Chapter Twenty-Four: The Counsel of the Uarla (2)Mature

A pair of guards escorted him past the onion-shaped building and into a tower-like edifice that reminded Seymour of an inverted—and very lopsided—toadstool.  From there, they ascended a steep, spiraling staircase to grand hall at the top of the structure.  The room was lit with a combination of torches and crude candelabras, hanging precariously from the uneven ceiling, and the walls were adorned with frescos, shadowy and indistinct in the poor lighting.  Seymour, however, was able to infer that the murals represented events of import to the goblins’ religion.  The scenes contained recurring depictions of a black stag and a white ram, sometimes standing side by side, sometimes with their respective cranial adornments locked in battle.  A realization stirred, half formed, in Seymour’s consciousness, but it scarcely registered as a thought before his eyes fell upon the table.  He jumped in surprise.
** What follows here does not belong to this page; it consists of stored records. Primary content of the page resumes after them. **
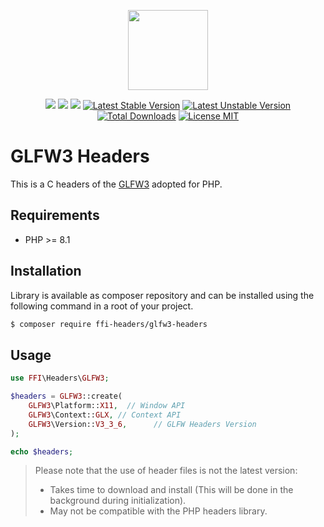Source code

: <p align="center">
    <a href="https://github.com/php-ffi-headers">
        <img src="https://avatars.githubusercontent.com/u/101121010?s=256" width="128" />
    </a>
</p>

<p align="center">
    <a href="https://github.com/php-ffi-headers/glfw3-headers/actions"><img src="https://github.com/php-ffi-headers/glfw3-headers/workflows/build/badge.svg"></a>
    <a href="https://packagist.org/packages/ffi-headers/glfw3-headers"><img src="https://img.shields.io/badge/PHP-8.1.0-ff0140.svg"></a>
    <a href="https://packagist.org/packages/ffi-headers/glfw3-headers"><img src="https://img.shields.io/badge/GLFW3-3.3.6-cc3c20.svg"></a>
    <a href="https://packagist.org/packages/ffi-headers/glfw3-headers"><img src="https://poser.pugx.org/ffi-headers/glfw3-headers/version" alt="Latest Stable Version"></a>
    <a href="https://packagist.org/packages/ffi-headers/glfw3-headers"><img src="https://poser.pugx.org/ffi-headers/glfw3-headers/v/unstable" alt="Latest Unstable Version"></a>
    <a href="https://packagist.org/packages/ffi-headers/glfw3-headers"><img src="https://poser.pugx.org/ffi-headers/glfw3-headers/downloads" alt="Total Downloads"></a>
    <a href="https://raw.githubusercontent.com/php-ffi-headers/glfw3-headers/master/LICENSE.md"><img src="https://poser.pugx.org/ffi-headers/glfw3-headers/license" alt="License MIT"></a>
</p>

# GLFW3 Headers

This is a C headers of the [GLFW3](https://www.glfw.org/) adopted for PHP.

## Requirements

- PHP >= 8.1

## Installation

Library is available as composer repository and can be installed using the
following command in a root of your project.

```sh
$ composer require ffi-headers/glfw3-headers
```

## Usage

```php
use FFI\Headers\GLFW3;

$headers = GLFW3::create(
    GLFW3\Platform::X11,  // Window API
    GLFW3\Context::GLX, // Context API
    GLFW3\Version::V3_3_6,      // GLFW Headers Version
);

echo $headers;
```

> Please note that the use of header files is not the latest version:
> - Takes time to download and install (This will be done in the background 
>   during initialization).
> - May not be compatible with the PHP headers library.

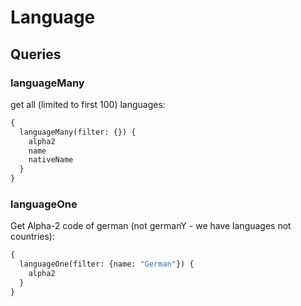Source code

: # Language

## Queries

### languageMany

get all (limited to first 100) languages:
```graphql
{
  languageMany(filter: {}) {
    alpha2
    name
    nativeName
  }
}
```

### languageOne

Get Alpha-2 code of german (not germanY - we have languages not countries):
```graphql
{
  languageOne(filter: {name: "German"}) {
    alpha2
  }
}
```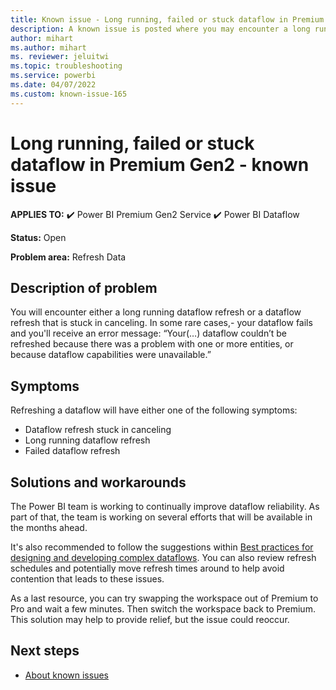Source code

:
 ```yaml
---
title: Known issue - Long running, failed or stuck dataflow in Premium Gen2
description: A known issue is posted where you may encounter a long running, failed or stuck dataflow on Premium Gen2.
author: mihart
ms.author: mihart
ms. reviewer: jeluitwi
ms.topic: troubleshooting  
ms.service: powerbi
ms.date: 04/07/2022
ms.custom: known-issue-165
---
```


# Long running, failed or stuck dataflow in Premium Gen2 - known issue

**APPLIES TO:** ✔️ Power BI Premium Gen2 Service ✔️ Power BI Dataflow

**Status:** Open

**Problem area:** Refresh Data

## Description of problem

You will encounter either a long running dataflow refresh or a dataflow refresh that is stuck in canceling. In some rare cases,- your dataflow fails and you'll receive an error message: “Your(…) dataflow couldn’t be refreshed because there was a problem with one or more entities, or because dataflow capabilities were unavailable.”

## Symptoms

Refreshing a dataflow will have either one of the following symptoms:

- Dataflow refresh stuck in canceling
- Long running dataflow refresh
- Failed dataflow refresh

## Solutions and workarounds

The Power BI team is working to continually improve dataflow reliability. As part of that, the team is working on several efforts that will be available in the months ahead.

It's also recommended to follow the suggestions within [Best practices for designing and developing complex dataflows](https://docs.microsoft.com/power-query/dataflows/best-practices-developing-complex-dataflows). You can also review refresh schedules and potentially move refresh times around to help avoid contention that leads to these issues.

As a last resource, you can try swapping the workspace out of Premium to Pro and wait a few minutes. Then switch the workspace back to Premium. This solution may help to provide relief, but the issue could reoccur.

## Next steps

- [About known issues](power-bi-known-issues.md)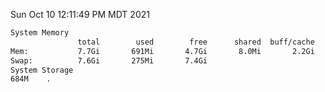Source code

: Sun Oct 10 12:11:49 PM MDT 2021
```bash
System Memory
               total        used        free      shared  buff/cache   available
Mem:           7.7Gi       691Mi       4.7Gi       8.0Mi       2.2Gi       6.7Gi
Swap:          7.6Gi       275Mi       7.4Gi
System Storage
684M	.
```

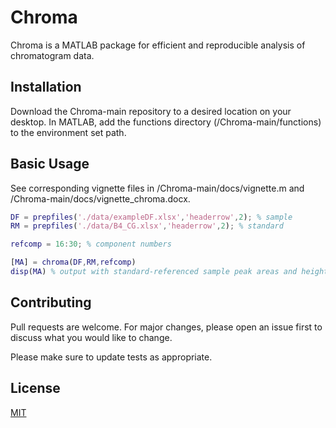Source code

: # Chroma
Chroma is a MATLAB package for efficient and reproducible analysis of chromatogram data. 

## Installation

Download the Chroma-main repository to a desired location on your desktop. In MATLAB, add the functions directory (/Chroma-main/functions) to the environment set path. 

## Basic Usage

See corresponding vignette files in /Chroma-main/docs/vignette.m and /Chroma-main/docs/vignette_chroma.docx. 

```Matlab
DF = prepfiles('./data/exampleDF.xlsx','headerrow',2); % sample
RM = prepfiles('./data/B4_CG.xlsx','headerrow',2); % standard

refcomp = 16:30; % component numbers

[MA] = chroma(DF,RM,refcomp)
disp(MA) % output with standard-referenced sample peak areas and heights
```

## Contributing

Pull requests are welcome. For major changes, please open an issue first
to discuss what you would like to change.

Please make sure to update tests as appropriate.

## License

[MIT](https://github.com/jwt218/Chroma/blob/main/LICENSE)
            The two antlered figures turned at the sound of his voice, and the Uarla rose from his seat, smiling.  “You are acquainted with our Great Protector, I see?”

            “We’ve met,” Seymour replied gruffly.

            The Ancient, his glowing red eyes fixed upon Seymour, stood up slowly and stepped forward.  “It seems only yesterday,” Elnias said in his deep, resonant voice, “that you were in my hall with that lanky mage lord.  How swiftly circumstances change.”

            “What are you doing here?” Seymour demanded, half in jest.  “Don’t you have shepherding duties to attend to?  Rezyn forbid your little lamb should escape and try again to kill any friends of mine.”

            Elnias gestured to both him and the Uarla, signaling that they should sit down.  “My dear Seymour, Lord Henry Thomas Mantoux Edmund of Carvil is not your friend and never will be.  But I see your concern.  Rest at ease:  Aita grows weaker as the nights grow longer.  I, meanwhile, will strengthen until midwinter, at which point the balance shall reverse.  My power shall outmatch his until the vernal equinox—you have no need to fear Aita as long as the night reigns supreme.”

            “Then the Six are safe until springtime?”

            “Safe from Aita,” Elnias responded.  “But there are other beings that draw their powers from the darkness, and from those others I cannot protect you.  You walk a dangerous road, Seymour de Winter.   My partner’s death wish will be the least of your troubles.”  He took a step backward and bowed his antlered head.  “Now forgive me, I must be on my way.  As you said, Seymour, I ought to tend to my sheep—he grows lonely in my absence.”